The Fight Within Every Veteran and with Those They Love

I left a good part of me in Iraq after my first tour in Iraq in 2003 as a Scout/Sniper Team Leader. After my second tour in 2004, I left even more. Or instead, did Iraq leave a piece of itself in me each time? For over 10 years now, I have struggled to make peace with the things I saw and did in combat. My struggle has left me determined to dedicate my life to showing Americans how the skills and experiences of combat veterans translate into success and love for anyone who wants to embrace them.

Unfortunately, this dedication and these skills and experiences haven’t been accepted, appreciated, or respected by the one’s I’ve loved. Counter to that, the one’s I’ve loved have come to resent me because of them. Why don’t I give up tilting at windmills and get a 9-5 job at Goldman Sachs or Wal-Mart or with the state?

My wife tells me on a consistent basis that I am a failure and need mental help because I still embrace the things I did and learned in the Marines and want to help others instead of worrying about keeping a regular job and paying for drinks, dinners, and vacations. I failed with my first attempt at running a business to help veterans and have struggled to make a second go at it paying  the bills.
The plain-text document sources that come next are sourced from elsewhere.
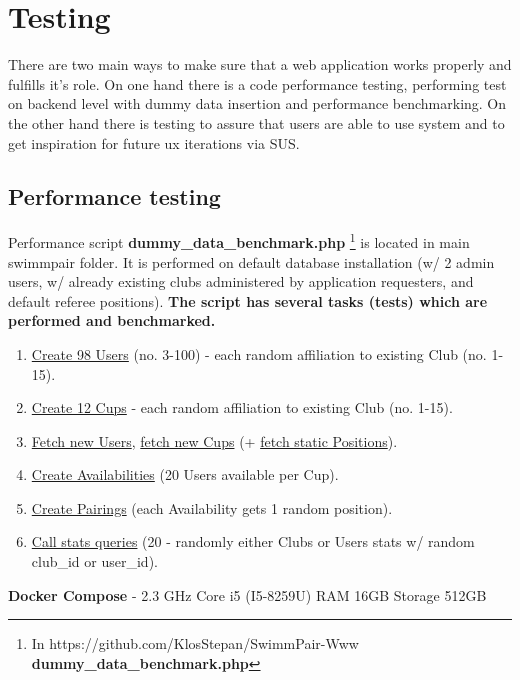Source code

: \chapter{Testing}
There are two main ways to make sure that a web application works properly and fulfills it's role. On one hand there is a code performance testing, performing test on backend level with dummy data insertion and performance benchmarking. On the other hand there is testing to assure that users are able to use system and to get inspiration for future ux iterations via SUS.
\section{Performance testing}
Performance script \textbf{dummy\_data\_benchmark.php} \footnote{In https://github.com/KlosStepan/SwimmPair-Www \textbf{dummy\_data\_benchmark.php}} is located in main swimmpair folder. It is performed on default database installation (w/ 2 admin users, w/ already existing clubs administered by application requesters, and default referee positions).  
\newline
\textbf{The script has several tasks (tests) which are performed and benchmarked.}
\begin{enumerate}
    \item \underline{Create 98 Users} (no. 3-100) - each random affiliation to existing Club (no. 1-15).
    \item \underline{Create 12 Cups} - each random affiliation to existing Club (no. 1-15).
    \item \underline{Fetch new Users}, \underline{fetch new Cups} (+ \underline{fetch static Positions}).
    \item \underline{Create Availabilities} (20 Users available per Cup).
    \item \underline{Create Pairings} (each Availability gets 1 random position).
    \item \underline{Call stats queries} (20 - randomly either Clubs or Users stats w/ random club\_id or user\_id).
\end{enumerate}
\textbf{Docker Compose} - 2.3 GHz Core i5 (I5-8259U) RAM 16GB Storage 512GB
\newline
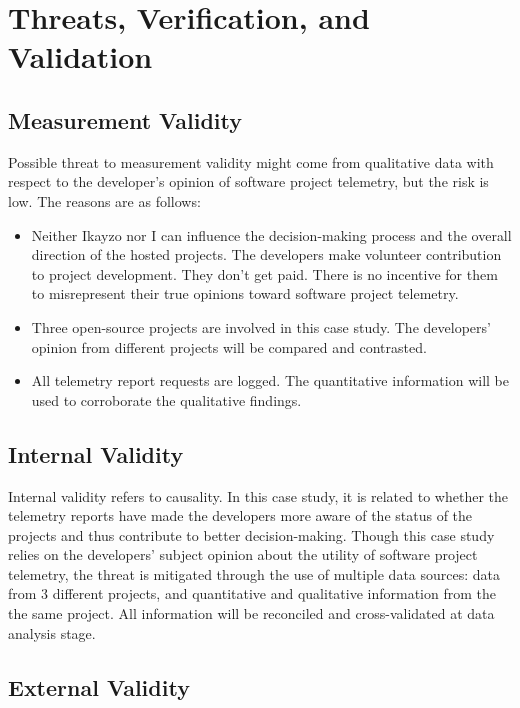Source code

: \section{Threats, Verification, and Validation} \label{EvaluationInIkayzo:Threats}

\subsection{Measurement Validity}

Possible threat to measurement validity might come from qualitative data with respect to the developer's opinion of software project telemetry, but the risk is low. The reasons are as follows:

\begin{itemize}
	\item Neither Ikayzo nor I can influence the decision-making process and the overall direction of the hosted projects. The developers make volunteer contribution to project development. They don't get paid. There is no incentive for them to misrepresent their true opinions toward software project telemetry.
	
	\item Three open-source projects are involved in this case study. The developers' opinion from different projects will be compared and contrasted.
	
	\item All telemetry report requests are logged. The quantitative information will be used to corroborate the qualitative findings. 
\end{itemize}


\subsection{Internal Validity}

Internal validity refers to causality. In this case study, it is related to whether the telemetry reports have made the developers more aware of the status of the projects and thus contribute to better decision-making. Though this case study relies on the developers' subject opinion about the utility of software project telemetry, the threat is mitigated through the use of multiple data sources: data from 3 different projects, and quantitative and qualitative information from the the same project. All information will be reconciled and cross-validated at data analysis stage.


\subsection{External Validity}

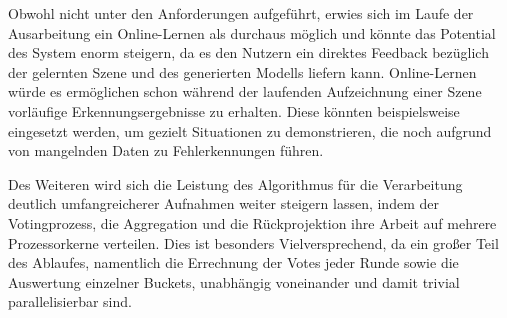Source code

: Obwohl nicht unter den Anforderungen aufgeführt, erwies sich im Laufe der Ausarbeitung ein Online-Lernen als durchaus möglich und könnte das Potential des System enorm steigern, da es den Nutzern ein direktes Feedback bezüglich der gelernten Szene und des generierten Modells liefern kann.
Online-Lernen würde es ermöglichen schon während der laufenden Aufzeichnung einer Szene vorläufige Erkennungsergebnisse zu erhalten.
Diese könnten beispielsweise eingesetzt werden, um gezielt Situationen zu demonstrieren, die noch aufgrund von mangelnden Daten zu Fehlerkennungen führen.

Des Weiteren wird sich die Leistung des Algorithmus für die Verarbeitung deutlich umfangreicherer Aufnahmen weiter steigern lassen, indem der Votingprozess, die Aggregation und die Rückprojektion ihre Arbeit auf mehrere Prozessorkerne verteilen.
Dies ist besonders Vielversprechend, da ein großer Teil des Ablaufes, namentlich die Errechnung der Votes jeder Runde sowie die Auswertung einzelner Buckets, unabhängig voneinander und damit trivial parallelisierbar sind.
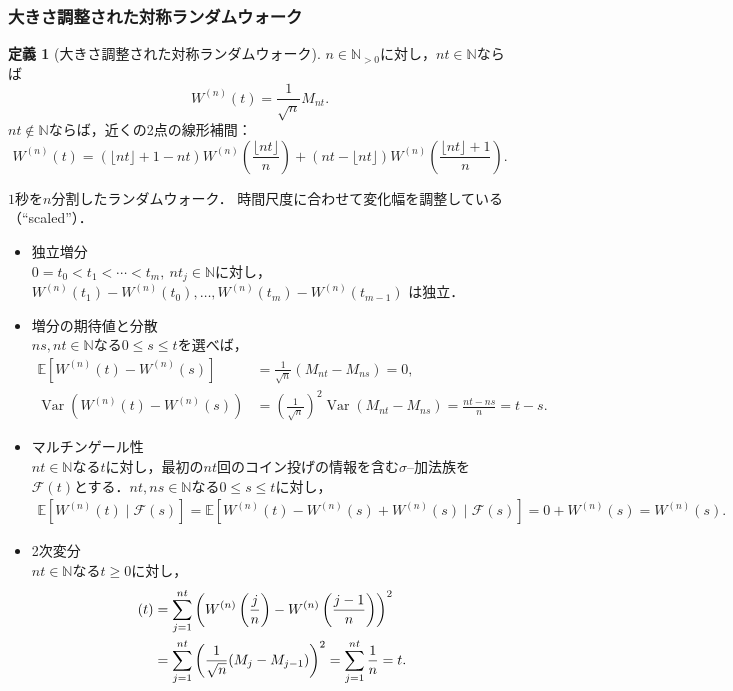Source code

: \documentclass[a4paper, lualatex, ja=standard]{bxjsarticle}
\theoremstyle{definition}
\newtheorem*{dfn*}{定義}
\begin{document}
\subsubsection{大きさ調整された対称ランダムウォーク}
\begin{dfn*}[大きさ調整された対称ランダムウォーク]
  $n\in\mathbb{N}_{>0}$に対し，$nt\in\mathbb{N}$ならば
  \begin{equation}
    W^{(n)}(t)=\frac{1}{\sqrt{n}}M_{nt}.
  \end{equation}
  $nt\not\in\mathbb{N}$ならば，近くの2点の線形補間：
  \begin{equation*}
    W^{(n)}(t)
    = \left(\lfloor nt\rfloor+1-nt\right)W^{(n)}\left(\frac{\lfloor nt\rfloor}{n}\right)
    + \left(nt-\lfloor nt\rfloor\right)  W^{(n)}\left(\frac{\lfloor nt\rfloor+1}{n}\right).
  \end{equation*}
\end{dfn*}
$1$秒を$n$分割したランダムウォーク．
時間尺度に合わせて変化幅を調整している（``scaled''）．

\begin{itemize}
  \item 独立増分\\
  $0=t_0<t_1<\cdots<t_m,\ nt_j\in\mathbb{N}$に対し，$W^{(n)}(t_1)-W^{(n)}(t_0), \ldots, W^{(n)}(t_m)-W^{(n)}(t_{m-1})$ は独立．
  \item 増分の期待値と分散\\
  $ns,nt\in\mathbb{N}$なる$0\leq s\leq t$を選べば，
  \begin{equation}
    \begin{aligned}
      \mathbb{E}[W^{(n)}(t)-W^{(n)}(s)] &= \frac{1}{\sqrt{n}}(M_{nt}-M_{ns})=0,\\
      \operatorname{Var}(W^{(n)}(t)-W^{(n)}(s)) &= \left(\frac{1}{\sqrt{n}}\right)^2\operatorname{Var}(M_{nt}-M_{ns})=\frac{nt-ns}{n}=t-s.
    \end{aligned}
  \end{equation}
  \item マルチンゲール性\\
  $nt\in\mathbb{N}$なる$t$に対し，最初の$nt$回のコイン投げの情報を含む$\sigma$--加法族を$\mathcal{F}(t)$とする．$nt, ns\in\mathbb{N}$なる$0\leq s\leq t$に対し，
  \begin{align}
    \mathbb{E}[W^{(n)}(t)\mid \mathcal{F}(s)] = \mathbb{E}[W^{(n)}(t)-W^{(n)}(s)+W^{(n)}(s)\mid\mathcal{F}(s)]=0+W^{(n)}(s) = W^{(n)}(s).
  \end{align}
  \item 2次変分\\
  $nt\in\mathbb{N}$なる$t\geq0$に対し，
  \begin{align}
    [W^{(n)},W^{(n)}](t) &= \sum_{j=1}^{nt} \left(W^{(n)}\left(\frac{j}{n}\right)-W^{(n)}\left(\frac{j-1}{n}\right)\right)^2 \notag\\
    &= \sum_{j=1}^{nt} \left(\frac{1}{\sqrt{n}}(M_j-M_{j-1})\right)^2 = \sum_{j=1}^{nt} \frac{1}{n} = t.
  \end{align}
\end{itemize}
\end{document}

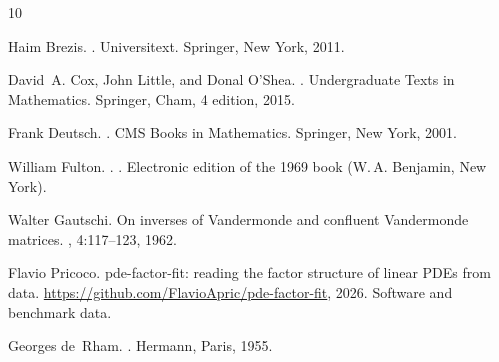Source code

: \documentclass[11pt]{article}
\theoremstyle{plain}
\theoremstyle{definition}
\theoremstyle{remark}
\begin{document}
\begin{thebibliography}{10}

Haim Brezis.
.
\newblock Universitext. Springer, New York, 2011.

David~A. Cox, John Little, and Donal O'Shea.
.
\newblock Undergraduate Texts in Mathematics. Springer, Cham, 4 edition, 2015.

Frank Deutsch.
.
\newblock CMS Books in Mathematics. Springer, New York, 2001.

William Fulton.
.
.
\newblock Electronic edition of the 1969 book (W.\,A. Benjamin, New York).

Walter Gautschi.
\newblock On inverses of {V}andermonde and confluent {V}andermonde matrices.
, 4:117--123, 1962.

Flavio Pricoco.
\newblock pde-factor-fit: reading the factor structure of linear {PDE}s from data.
\newblock \url{https://github.com/FlavioApric/pde-factor-fit}, 2026.
\newblock Software and benchmark data.

Georges de~Rham.
.
\newblock Hermann, Paris, 1955.

\end{thebibliography}
\end{document}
She tells me I have PTSD for wanting to integrate weapons and survival skills sets into my training.

They show me I am not alone. They give me hope. They tell me what I am doing is very valuable to the community and for veterans and not to give up.

In addition, she chose to sleep with other men throughout our relationship and blamed me for doing so because I was gone for military training and put her in financial peril because of my business. My wife telling me I am a mentally ill failure and blaming me for her sleeping with other men, coupled with my failure to make my purpose in life financially viable, has led me to believe that my only option at this point is to end my life.

So why haven’t I chosen that option? While most people in my life have chosen to remain disconnected or add their voice of judgement to my wife’s, a select few combat veterans have chosen to embrace the “Semper Fi” and “no man left behind” ethos inherent in the Marines and other service branches. When I’ve texted or called, they’ve answered. When I haven’t texted or called, they have. They bring with them an understanding of my experiences and a “give a damn” attitude.  At least four of my platoon buddies and another Recon Marine I know have had their wives treat them in similar ways. One of them played Russian roulette with himself.

They show me I am not alone. They give me hope. Others in the community do likewise. They tell me what I am doing is very valuable to the community and for veterans and not to give up.

I have failed many times, over and over again. I have sinned. I have judged. I have caused pain in the lives of my family members and friends. But so is the burden of life. I recognize my sins and mistakes. And I learn from them. My friends and those in the community recognize that. They understand it. But they also understand my purpose is greater than my mistakes. In fact, my mistakes are what teach me to be better, greater. They show me I am not alone. They give me hope.

The next time a veteran commits suicide will you join those who say “I had no idea? I wish there was something I could have done.” Or will you prevent the next time by choosing to understand and support?

[Photo: Flickr Commons]

This post originally appeared in Spotter Up on 18 June 2015.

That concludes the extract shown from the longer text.